(Records to process):
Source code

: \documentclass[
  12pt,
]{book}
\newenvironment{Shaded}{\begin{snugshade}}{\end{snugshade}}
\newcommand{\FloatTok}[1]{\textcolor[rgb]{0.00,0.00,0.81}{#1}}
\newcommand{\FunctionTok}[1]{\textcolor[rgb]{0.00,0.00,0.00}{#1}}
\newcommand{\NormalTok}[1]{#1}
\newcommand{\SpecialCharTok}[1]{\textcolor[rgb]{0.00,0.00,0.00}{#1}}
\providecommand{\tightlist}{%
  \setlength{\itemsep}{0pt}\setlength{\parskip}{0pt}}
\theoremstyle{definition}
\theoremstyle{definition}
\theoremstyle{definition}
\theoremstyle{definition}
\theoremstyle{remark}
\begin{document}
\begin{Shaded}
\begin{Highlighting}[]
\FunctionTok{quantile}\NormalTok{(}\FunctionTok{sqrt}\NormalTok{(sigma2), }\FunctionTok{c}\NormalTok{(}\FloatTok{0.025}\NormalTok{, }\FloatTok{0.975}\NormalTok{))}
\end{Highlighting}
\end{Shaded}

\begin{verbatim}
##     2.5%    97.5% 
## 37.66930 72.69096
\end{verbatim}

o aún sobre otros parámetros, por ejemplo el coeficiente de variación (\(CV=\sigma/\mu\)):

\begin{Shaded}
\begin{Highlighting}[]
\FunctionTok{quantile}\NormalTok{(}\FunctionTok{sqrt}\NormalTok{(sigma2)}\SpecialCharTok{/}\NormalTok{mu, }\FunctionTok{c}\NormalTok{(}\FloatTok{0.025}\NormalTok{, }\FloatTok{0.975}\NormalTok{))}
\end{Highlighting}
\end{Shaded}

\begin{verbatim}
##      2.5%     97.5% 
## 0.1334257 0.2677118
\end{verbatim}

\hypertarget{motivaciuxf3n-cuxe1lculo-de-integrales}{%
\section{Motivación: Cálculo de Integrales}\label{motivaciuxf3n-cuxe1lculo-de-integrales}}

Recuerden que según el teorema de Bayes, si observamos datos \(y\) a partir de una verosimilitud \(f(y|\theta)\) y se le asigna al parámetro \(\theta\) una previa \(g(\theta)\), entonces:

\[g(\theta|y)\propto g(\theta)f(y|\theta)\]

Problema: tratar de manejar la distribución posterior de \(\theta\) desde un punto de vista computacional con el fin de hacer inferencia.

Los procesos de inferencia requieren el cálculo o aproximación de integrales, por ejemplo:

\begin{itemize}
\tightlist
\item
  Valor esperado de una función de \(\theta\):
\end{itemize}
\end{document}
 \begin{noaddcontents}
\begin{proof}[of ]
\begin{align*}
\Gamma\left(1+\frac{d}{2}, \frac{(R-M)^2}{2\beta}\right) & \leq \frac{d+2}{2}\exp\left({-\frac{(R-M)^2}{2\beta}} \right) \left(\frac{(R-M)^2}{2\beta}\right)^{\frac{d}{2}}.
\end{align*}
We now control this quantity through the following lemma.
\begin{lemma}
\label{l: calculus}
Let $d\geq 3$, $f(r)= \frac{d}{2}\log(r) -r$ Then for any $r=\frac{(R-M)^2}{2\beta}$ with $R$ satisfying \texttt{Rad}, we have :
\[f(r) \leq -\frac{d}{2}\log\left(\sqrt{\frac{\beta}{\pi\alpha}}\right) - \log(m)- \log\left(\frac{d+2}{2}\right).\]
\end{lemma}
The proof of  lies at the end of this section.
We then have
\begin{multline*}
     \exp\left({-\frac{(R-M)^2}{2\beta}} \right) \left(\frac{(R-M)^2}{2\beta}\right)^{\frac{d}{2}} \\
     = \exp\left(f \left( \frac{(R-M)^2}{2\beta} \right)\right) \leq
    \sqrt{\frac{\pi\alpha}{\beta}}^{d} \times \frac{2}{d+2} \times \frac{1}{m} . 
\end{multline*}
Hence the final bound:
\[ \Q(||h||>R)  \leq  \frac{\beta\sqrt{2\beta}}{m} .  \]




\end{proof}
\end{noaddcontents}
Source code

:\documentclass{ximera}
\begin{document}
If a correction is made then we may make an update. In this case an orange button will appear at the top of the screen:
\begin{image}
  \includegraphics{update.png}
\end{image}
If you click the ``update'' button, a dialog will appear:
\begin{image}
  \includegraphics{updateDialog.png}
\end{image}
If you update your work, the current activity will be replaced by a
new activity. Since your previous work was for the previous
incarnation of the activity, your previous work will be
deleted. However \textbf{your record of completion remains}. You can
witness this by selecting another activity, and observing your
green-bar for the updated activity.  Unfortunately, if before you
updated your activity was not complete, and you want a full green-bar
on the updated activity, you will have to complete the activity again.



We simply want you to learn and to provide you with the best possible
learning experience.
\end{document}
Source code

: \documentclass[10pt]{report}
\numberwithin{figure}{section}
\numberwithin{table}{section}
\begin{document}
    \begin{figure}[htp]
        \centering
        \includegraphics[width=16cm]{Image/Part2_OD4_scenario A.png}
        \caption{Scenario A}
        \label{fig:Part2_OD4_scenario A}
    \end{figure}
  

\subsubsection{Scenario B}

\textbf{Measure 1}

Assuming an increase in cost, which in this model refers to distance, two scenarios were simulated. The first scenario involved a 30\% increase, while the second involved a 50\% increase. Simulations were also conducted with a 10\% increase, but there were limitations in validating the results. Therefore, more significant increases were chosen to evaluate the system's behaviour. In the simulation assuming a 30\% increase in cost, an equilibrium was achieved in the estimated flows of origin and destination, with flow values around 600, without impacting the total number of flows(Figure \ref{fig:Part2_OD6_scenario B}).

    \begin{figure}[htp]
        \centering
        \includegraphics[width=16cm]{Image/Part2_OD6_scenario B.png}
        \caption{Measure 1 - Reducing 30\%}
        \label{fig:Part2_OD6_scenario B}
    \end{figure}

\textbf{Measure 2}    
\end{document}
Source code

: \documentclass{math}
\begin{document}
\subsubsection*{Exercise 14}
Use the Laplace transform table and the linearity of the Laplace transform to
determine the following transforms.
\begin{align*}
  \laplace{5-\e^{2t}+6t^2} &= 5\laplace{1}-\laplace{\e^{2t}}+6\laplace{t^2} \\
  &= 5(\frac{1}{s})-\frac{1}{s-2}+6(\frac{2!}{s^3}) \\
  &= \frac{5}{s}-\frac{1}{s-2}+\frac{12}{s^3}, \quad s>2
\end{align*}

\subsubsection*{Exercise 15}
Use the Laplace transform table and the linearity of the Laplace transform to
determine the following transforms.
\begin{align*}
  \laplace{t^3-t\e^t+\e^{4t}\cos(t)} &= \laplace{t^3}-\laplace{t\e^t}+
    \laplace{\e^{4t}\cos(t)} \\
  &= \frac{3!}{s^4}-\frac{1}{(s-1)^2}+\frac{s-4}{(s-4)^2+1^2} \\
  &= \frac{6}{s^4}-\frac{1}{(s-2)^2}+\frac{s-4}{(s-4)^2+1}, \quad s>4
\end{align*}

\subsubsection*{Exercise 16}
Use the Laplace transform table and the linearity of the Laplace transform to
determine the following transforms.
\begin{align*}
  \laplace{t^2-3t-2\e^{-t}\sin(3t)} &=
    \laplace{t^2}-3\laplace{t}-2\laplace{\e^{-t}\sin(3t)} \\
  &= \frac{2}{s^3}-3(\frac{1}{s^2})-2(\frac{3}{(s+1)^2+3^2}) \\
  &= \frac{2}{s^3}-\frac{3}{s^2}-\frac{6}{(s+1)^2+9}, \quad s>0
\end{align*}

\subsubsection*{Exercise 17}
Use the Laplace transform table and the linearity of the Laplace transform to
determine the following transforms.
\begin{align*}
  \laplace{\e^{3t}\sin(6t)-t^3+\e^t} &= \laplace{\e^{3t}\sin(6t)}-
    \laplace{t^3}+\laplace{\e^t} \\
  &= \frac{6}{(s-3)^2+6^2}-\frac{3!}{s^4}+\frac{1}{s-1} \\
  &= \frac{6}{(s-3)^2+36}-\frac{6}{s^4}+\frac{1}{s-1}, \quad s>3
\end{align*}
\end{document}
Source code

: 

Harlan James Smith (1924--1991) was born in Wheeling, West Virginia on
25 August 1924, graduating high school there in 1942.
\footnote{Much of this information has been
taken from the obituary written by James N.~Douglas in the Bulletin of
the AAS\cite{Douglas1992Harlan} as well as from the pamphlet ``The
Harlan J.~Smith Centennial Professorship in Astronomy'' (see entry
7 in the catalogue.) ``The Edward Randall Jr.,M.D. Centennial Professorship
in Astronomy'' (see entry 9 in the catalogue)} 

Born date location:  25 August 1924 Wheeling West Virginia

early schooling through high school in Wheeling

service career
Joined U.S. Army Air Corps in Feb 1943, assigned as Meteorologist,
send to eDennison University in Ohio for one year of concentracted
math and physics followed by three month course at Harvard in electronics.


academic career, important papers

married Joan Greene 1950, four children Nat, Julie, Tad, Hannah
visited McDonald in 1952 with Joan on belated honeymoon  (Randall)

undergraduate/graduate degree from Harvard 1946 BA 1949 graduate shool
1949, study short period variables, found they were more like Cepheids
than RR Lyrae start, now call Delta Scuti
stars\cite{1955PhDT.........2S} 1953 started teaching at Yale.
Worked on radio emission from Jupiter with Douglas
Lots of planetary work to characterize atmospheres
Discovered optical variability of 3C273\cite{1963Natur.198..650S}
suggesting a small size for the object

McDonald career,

(Instructions for the task): Return the lines containing "Exercise", taking each one from the listing.

(Response):
\subsubsection*{Exercise 14}
\subsubsection*{Exercise 15}
\subsubsection*{Exercise 16}
\subsubsection*{Exercise 17}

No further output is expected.